Even the bartender felt bad for me
We convinced her the game "just the tip" was a billiards game. She was asking a couple guys if they wanted to play as we left. I kinda don't want to ask her how the rest of the night went.
I'm gonna sleep with her just to prove to my roomate that shes a slut and he's wasting his time
I'm standing in line at the liquor store and they're making popcorn.
Puking green right now......... jaimison mcflurry very bad idea
In a cab. Towels everywhere. Confused.
I decided that Calgary can keep my underwear. They earned it.

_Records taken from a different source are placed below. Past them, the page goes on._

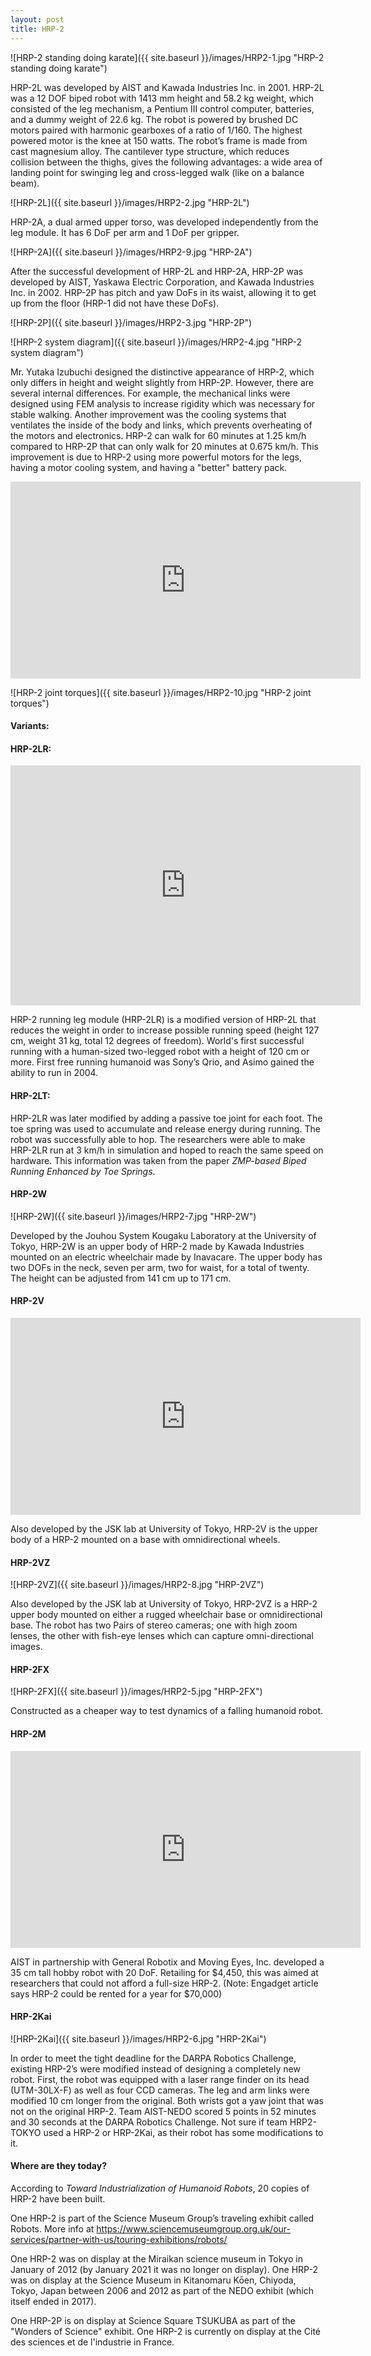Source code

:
 ```yaml
---
layout: post
title: HRP-2
---
```


![HRP-2 standing doing karate]({{ site.baseurl }}/images/HRP2-1.jpg "HRP-2 standing doing karate")


HRP-2L was developed by AIST and Kawada Industries Inc. in 2001. HRP-2L was a 12 DOF biped robot with 1413 mm height and 58.2 kg weight, which consisted of the leg mechanism, a  Pentium III control computer, batteries, and a dummy weight of 22.6 kg. The robot is powered by brushed DC motors paired with harmonic gearboxes of a ratio of 1/160. The highest powered motor is the knee at 150 watts. The robot’s frame is made from cast magnesium alloy. The cantilever type structure, which reduces collision between the thighs, gives the following advantages: a wide area of landing point for swinging leg and cross-legged walk (like on a balance beam).

![HRP-2L]({{ site.baseurl }}/images/HRP2-2.jpg "HRP-2L")

HRP-2A, a dual armed upper torso, was developed independently from the leg module. It has 6 DoF per arm and 1 DoF per gripper. 

![HRP-2A]({{ site.baseurl }}/images/HRP2-9.jpg "HRP-2A")

After the successful development of HRP-2L and HRP-2A, HRP-2P was developed by AIST, Yaskawa Electric Corporation, and Kawada Industries Inc. in 2002.  HRP-2P has pitch and yaw DoFs in its waist, allowing it to get up from the floor (HRP-1 did not have these DoFs).

![HRP-2P]({{ site.baseurl }}/images/HRP2-3.jpg "HRP-2P")


![HRP-2 system diagram]({{ site.baseurl }}/images/HRP2-4.jpg "HRP-2 system diagram")

Mr. Yutaka Izubuchi designed the distinctive appearance of HRP-2, which only differs in height and weight slightly from HRP-2P. However, there are several internal differences. For example, the mechanical links were designed using FEM analysis to increase rigidity which was necessary for stable walking. Another improvement was the cooling systems that ventilates the inside of the body and links, which prevents overheating of the motors and electronics. HRP-2 can walk for 60 minutes at 1.25 km/h compared to HRP-2P that can only walk for 20 minutes at 0.675 km/h. This improvement is due to HRP-2 using more powerful motors for the legs, having a motor cooling system, and having a "better" battery pack.

<iframe width="560" height="315" src="https://www.youtube.com/embed/8ckSC0WuqX0" title="YouTube video player" frameborder="0" allow="accelerometer; autoplay; clipboard-write; encrypted-media; gyroscope; picture-in-picture" allowfullscreen></iframe>

![HRP-2 joint torques]({{ site.baseurl }}/images/HRP2-10.jpg "HRP-2 joint torques")


#### Variants:

#### HRP-2LR:

<iframe src="https://archive.org/embed/20040415-2" width="560" height="384" frameborder="0" webkitallowfullscreen="true" mozallowfullscreen="true" allowfullscreen></iframe>

HRP-2 running leg module (HRP-2LR) is a modified version of HRP-2L that reduces the weight in order to increase possible running speed (height 127 cm, weight 31 kg, total 12 degrees of freedom). World's first successful running with a human-sized two-legged robot with a height of 120 cm or more. First free running humanoid was Sony’s Qrio, and Asimo gained the ability to run in 2004. 

#### HRP-2LT:

HRP-2LR was later modified by adding a passive toe joint for each foot. The toe spring was used to accumulate and release energy during running. The robot was successfully able to hop. The researchers were able to make HRP-2LR run at 3 km/h in simulation and hoped to reach the same speed on hardware. This information was taken from the paper _ZMP-based Biped Running Enhanced by Toe Springs_.

#### HRP-2W

![HRP-2W]({{ site.baseurl }}/images/HRP2-7.jpg "HRP-2W")

Developed by the Jouhou System Kougaku Laboratory at the University of Tokyo, HRP-2W is an upper body of HRP-2 made by Kawada Industries mounted on an electric wheelchair made by Inavacare. The upper body has two DOFs in the neck, seven per arm, two for waist, for a total of twenty. The height can be adjusted from 141 cm up to 171 cm.


#### HRP-2V

<iframe width="560" height="315" src="https://www.youtube.com/embed/0gH-Po6agKw?start=36" title="YouTube video player" frameborder="0" allow="accelerometer; autoplay; clipboard write; encrypted-media; gyroscope; picture-in-picture" allowfullscreen></iframe>

Also developed by the JSK lab at University of Tokyo, HRP-2V is the upper body of a HRP-2 mounted on a base with omnidirectional wheels.

#### HRP-2VZ

![HRP-2VZ]({{ site.baseurl }}/images/HRP2-8.jpg "HRP-2VZ")

Also developed by the JSK lab at University of Tokyo, HRP-2VZ is a HRP-2 upper body mounted on either a rugged wheelchair base or omnidirectional base. The robot has two
Pairs of stereo cameras; one with high zoom lenses, the other with fish-eye lenses which can capture omni-directional images.


#### HRP-2FX 

![HRP-2FX]({{ site.baseurl }}/images/HRP2-5.jpg "HRP-2FX")

Constructed as a cheaper way to test dynamics of a falling humanoid robot.

#### HRP-2M

<iframe width="560" height="315" src="https://www.youtube.com/embed/W-p9oLHlo_s" title="YouTube video player" frameborder="0" allow="accelerometer; autoplay; clipboard-write; encrypted-media; gyroscope; picture-in-picture" allowfullscreen></iframe>

AIST in partnership with General Robotix and Moving Eyes, Inc. developed a 35 cm tall hobby robot with 20 DoF. Retailing for $4,450, this was aimed at researchers that could not afford a full-size HRP-2. (Note: Engadget article says HRP-2 could be rented for a year for $70,000)

#### HRP-2Kai

![HRP-2Kai]({{ site.baseurl }}/images/HRP2-6.jpg "HRP-2Kai")

In order to meet the tight deadline for the DARPA Robotics Challenge, existing HRP-2’s were modified instead of designing a completely new robot. First, the robot was equipped with a laser range finder on its head (UTM-30LX-F) as well as four CCD cameras. The leg and arm links were modified 10 cm longer from the original. Both wrists got a yaw joint that was not on the original HRP-2. Team AIST-NEDO scored 5 points in 52 minutes and 30 seconds at the DARPA Robotics Challenge. Not sure if team HRP2-TOKYO used a HRP-2 or HRP-2Kai, as their robot has some modifications to it.


#### Where are they today?
According to _Toward Industrialization of Humanoid Robots_, 20 copies of HRP-2 have been built.

One HRP-2 is part of the Science Museum Group’s traveling exhibit called Robots. More info at https://www.sciencemuseumgroup.org.uk/our-services/partner-with-us/touring-exhibitions/robots/

One HRP-2 was on display at the Miraikan science museum in Tokyo in January of 2012 (by January 2021 it was no longer on display). One HRP-2 was on display at the Science Museum in Kitanomaru Kōen, Chiyoda, Tokyo, Japan between 2006 and 2012 as part of the NEDO exhibit (which itself ended in 2017).

One HRP-2P is on display at Science Square TSUKUBA as part of the "Wonders of Science" exhibit. One HRP-2 is currently on display at the Cité des sciences et de l'industrie in France.
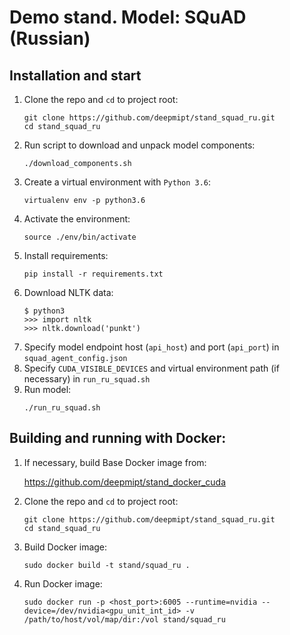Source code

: # Demo stand. Model: SQuAD (Russian)

## Installation and start
1. Clone the repo and `cd` to project root:
    ```
    git clone https://github.com/deepmipt/stand_squad_ru.git
    cd stand_squad_ru
    ```
2. Run script to download and unpack model components:
    ```
    ./download_components.sh
    ```   
3. Create a virtual environment with `Python 3.6`:
    ```
    virtualenv env -p python3.6
    ```
4. Activate the environment:
    ```
    source ./env/bin/activate
    ```
5. Install requirements:
    ```
    pip install -r requirements.txt
    ```
6. Download NLTK data:
    ```
    $ python3
    >>> import nltk
    >>> nltk.download('punkt')
    ```
7. Specify model endpoint host (`api_host`) and port (`api_port`) in `squad_agent_config.json`
8. Specify `CUDA_VISIBLE_DEVICES` and virtual environment path (if necessary) in `run_ru_squad.sh`
9. Run model:
    ```
    ./run_ru_squad.sh
    ```
## Building and running with Docker:
1. If necessary, build Base Docker image from:

   https://github.com/deepmipt/stand_docker_cuda
  
2. Clone the repo and `cd` to project root:
    ```
    git clone https://github.com/deepmipt/stand_squad_ru.git
    cd stand_squad_ru
    ```
3. Build Docker image:
   ```
   sudo docker build -t stand/squad_ru .
   ```
4. Run Docker image:
   ```
   sudo docker run -p <host_port>:6005 --runtime=nvidia --device=/dev/nvidia<gpu_unit_int_id> -v /path/to/host/vol/map/dir:/vol stand/squad_ru
   ```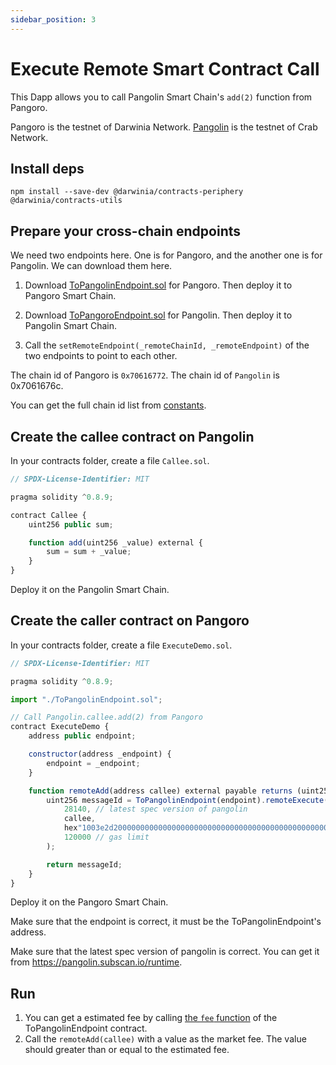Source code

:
 ```yaml
---
sidebar_position: 3
---
```


# Execute Remote Smart Contract Call

This Dapp allows you to call Pangolin Smart Chain's `add(2)` function from Pangoro.

Pangoro is the testnet of Darwinia Network. [Pangolin](https://docs.crab.network/evm-compatible-crab-smart-chain/get-started/darwinia-pangolin) is the testnet of Crab Network. 

## Install deps

`npm install --save-dev @darwinia/contracts-periphery @darwinia/contracts-utils`

## Prepare your cross-chain endpoints

We need two endpoints here. One is for Pangoro, and the another one is for Pangolin. We can download them here.

1. Download [ToPangolinEndpoint.sol](https://raw.githubusercontent.com/darwinia-network/darwinia-messages-sol/master/contracts/periphery/contracts/s2s/examples/ToPangolinEndpoint.sol) for Pangoro. Then deploy it to Pangoro Smart Chain.

2. Download [ToPangoroEndpoint.sol](https://raw.githubusercontent.com/darwinia-network/darwinia-messages-sol/master/contracts/periphery/contracts/s2s/examples/ToPangoroEndpoint.sol) for Pangolin. Then deploy it to Pangolin Smart Chain. 

3. Call the `setRemoteEndpoint(_remoteChainId, _remoteEndpoint)` of the two endpoints to point to each other. 

The chain id of Pangoro is `0x70616772`. The chain id of `Pangolin` is 0x7061676c.  

You can get the full chain id list from [constants](../constants).

## Create the callee contract on Pangolin

In your contracts folder, create a file `Callee.sol`.

```javascript
// SPDX-License-Identifier: MIT

pragma solidity ^0.8.9;

contract Callee {
    uint256 public sum;

    function add(uint256 _value) external {
        sum = sum + _value;
    }
}
```

Deploy it on the Pangolin Smart Chain.

## Create the caller contract on Pangoro

In your contracts folder, create a file `ExecuteDemo.sol`.

```javascript
// SPDX-License-Identifier: MIT

pragma solidity ^0.8.9;

import "./ToPangolinEndpoint.sol";

// Call Pangolin.callee.add(2) from Pangoro
contract ExecuteDemo {
    address public endpoint;

    constructor(address _endpoint) {
        endpoint = _endpoint;
    }

    function remoteAdd(address callee) external payable returns (uint256) {
        uint256 messageId = ToPangolinEndpoint(endpoint).remoteExecute(
            28140, // latest spec version of pangolin
            callee,
            hex"1003e2d20000000000000000000000000000000000000000000000000000000000000002", // add(2)
            120000 // gas limit
        );

        return messageId;
    }
}
```

Deploy it on the Pangoro Smart Chain. 

Make sure that the endpoint is correct, it must be the ToPangolinEndpoint's address.

Make sure that the latest spec version of pangolin is correct. You can get it from https://pangolin.subscan.io/runtime.

## Run

1. You can get a estimated fee by calling [the `fee` function](../api-reference#fee) of the ToPangolinEndpoint contract.
2. Call the `remoteAdd(callee)` with a value as the market fee. The value should greater than or equal to the estimated fee.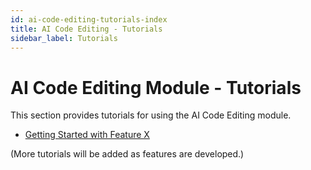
 ```yaml
---
id: ai-code-editing-tutorials-index
title: AI Code Editing - Tutorials
sidebar_label: Tutorials
---
```


# AI Code Editing Module - Tutorials

This section provides tutorials for using the AI Code Editing module.

- [Getting Started with Feature X](./example_tutorial.md)

(More tutorials will be added as features are developed.) 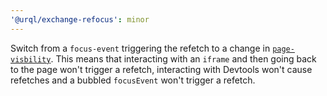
 ```yaml
---
'@urql/exchange-refocus': minor
---
```


Switch from a `focus-event` triggering the refetch to a change in [`page-visbility`](https://developer.mozilla.org/en-US/docs/Web/API/Page_Visibility_API). This means that interacting with an `iframe` and then going back to the page won't trigger a refetch, interacting with Devtools won't cause refetches and a bubbled `focusEvent` won't trigger a refetch.
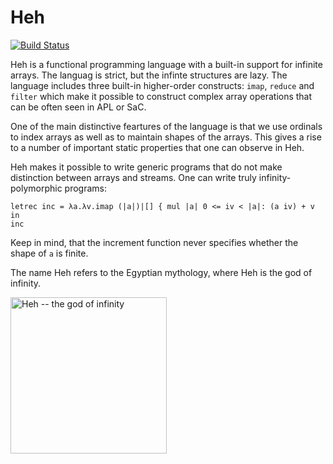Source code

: # Heh

[![Build Status](https://travis-ci.org/ashinkarov/heh.svg?branch=master)](https://travis-ci.org/ashinkarov/heh)

Heh is a functional programming language with a built-in support for infinite arrays.
The languag is strict, but the infinte structures are lazy.  The language includes three
built-in higher-order constructs: `imap`, `reduce` and `filter` which make it possible
to construct complex array operations that can be often seen in APL or SaC.

One of the main distinctive feartures of the language is that we use ordinals to index
arrays as well as to maintain shapes of the arrays.  This gives a rise to a number of
important static properties that one can observe in Heh.

Heh makes it possible to write generic programs that do not make distinction between
arrays and streams.  One can write truly infinity-polymorphic programs:
```
letrec inc = λa.λv.imap (|a|)|[] { mul |a| 0 <= iv < |a|: (a iv) + v in
inc
```
Keep in mind, that the increment function never specifies whether the shape of `a`
is finite.


The name Heh refers to the Egyptian mythology, where Heh is the god of
infinity.

<img src="https://upload.wikimedia.org/wikipedia/commons/thumb/a/ad/Heh.svg/700px-Heh.svg.png" width=250 alt="Heh -- the god of infinity"/>
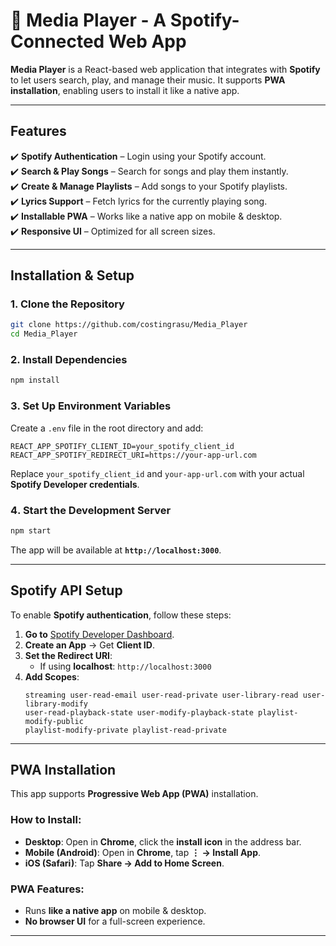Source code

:# 🎵 Media Player - A Spotify-Connected Web App
**Media Player** is a React-based web application that integrates with **Spotify** to let users search, play, and manage their music. It supports **PWA installation**, enabling users to install it like a native app.

---

## Features
✔️ **Spotify Authentication** – Login using your Spotify account.  
✔️ **Search & Play Songs** – Search for songs and play them instantly.  
✔️ **Create & Manage Playlists** – Add songs to your Spotify playlists.  
✔️ **Lyrics Support** – Fetch lyrics for the currently playing song.  
✔️ **Installable PWA** – Works like a native app on mobile & desktop.  
✔️ **Responsive UI** – Optimized for all screen sizes.  

---

## Installation & Setup
### 1️. Clone the Repository
```sh
git clone https://github.com/costingrasu/Media_Player
cd Media_Player
```

### 2️. Install Dependencies
```sh
npm install
```

### 3️. Set Up Environment Variables
Create a `.env` file in the root directory and add:
```
REACT_APP_SPOTIFY_CLIENT_ID=your_spotify_client_id
REACT_APP_SPOTIFY_REDIRECT_URI=https://your-app-url.com
```
Replace `your_spotify_client_id` and `your-app-url.com` with your actual **Spotify Developer credentials**.

### 4️. Start the Development Server
```sh
npm start
```
The app will be available at **`http://localhost:3000`**.

---

## Spotify API Setup
To enable **Spotify authentication**, follow these steps:

1. **Go to** [Spotify Developer Dashboard](https://developer.spotify.com/dashboard).
2. **Create an App** → Get **Client ID**.
3. **Set the Redirect URI**:
   - If using **localhost**: `http://localhost:3000`
4. **Add Scopes**:
   ```
   streaming user-read-email user-read-private user-library-read user-library-modify 
   user-read-playback-state user-modify-playback-state playlist-modify-public 
   playlist-modify-private playlist-read-private
   ```

---

## PWA Installation
This app supports **Progressive Web App (PWA)** installation.

### How to Install:
- **Desktop**: Open in **Chrome**, click the **install icon** in the address bar.
- **Mobile (Android)**: Open in **Chrome**, tap **⋮ → Install App**.
- **iOS (Safari)**: Tap **Share → Add to Home Screen**.

### PWA Features:
- Runs **like a native app** on mobile & desktop.
- **No browser UI** for a full-screen experience.

---
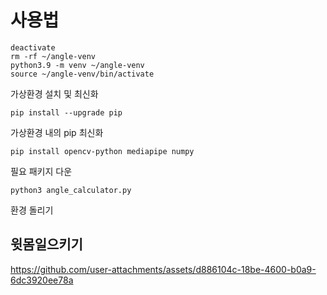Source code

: # 사용법

```
deactivate
rm -rf ~/angle-venv
python3.9 -m venv ~/angle-venv
source ~/angle-venv/bin/activate
```

가상환경 설치 및 최신화

```
pip install --upgrade pip
```

가상환경 내의 pip 최신화

```
pip install opencv-python mediapipe numpy
```

필요 패키지 다운

```
python3 angle_calculator.py
```

환경 돌리기

## 윗몸일으키기

https://github.com/user-attachments/assets/d886104c-18be-4600-b0a9-6dc3920ee78a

Night. I'll wake u up at 6 with the unfinnished vodka bottle so be prepared young grasshoper. U have much to learn.
i got her number while she was sitting next to her boyfriend. her actual number. i might be a superhero
i had a long naked conversation with the cop on why is everything fun illegal
after the shots you kept on yelling "this is for the dreamers"
I was going through my mom's stuff to find her xanax, and I found her vibrators instead. Plural. That is like the opposite of what I wanted.
Then, she put flavored warming oil on my dick and was amazed when something she bought FROM SPENCER'S almost burned my dick off.
i don't find him as attractive when he's dressed as himself...bring back Indiana jones and I would so fuck him again
I just got wasted for $3.50. My life can't get any better.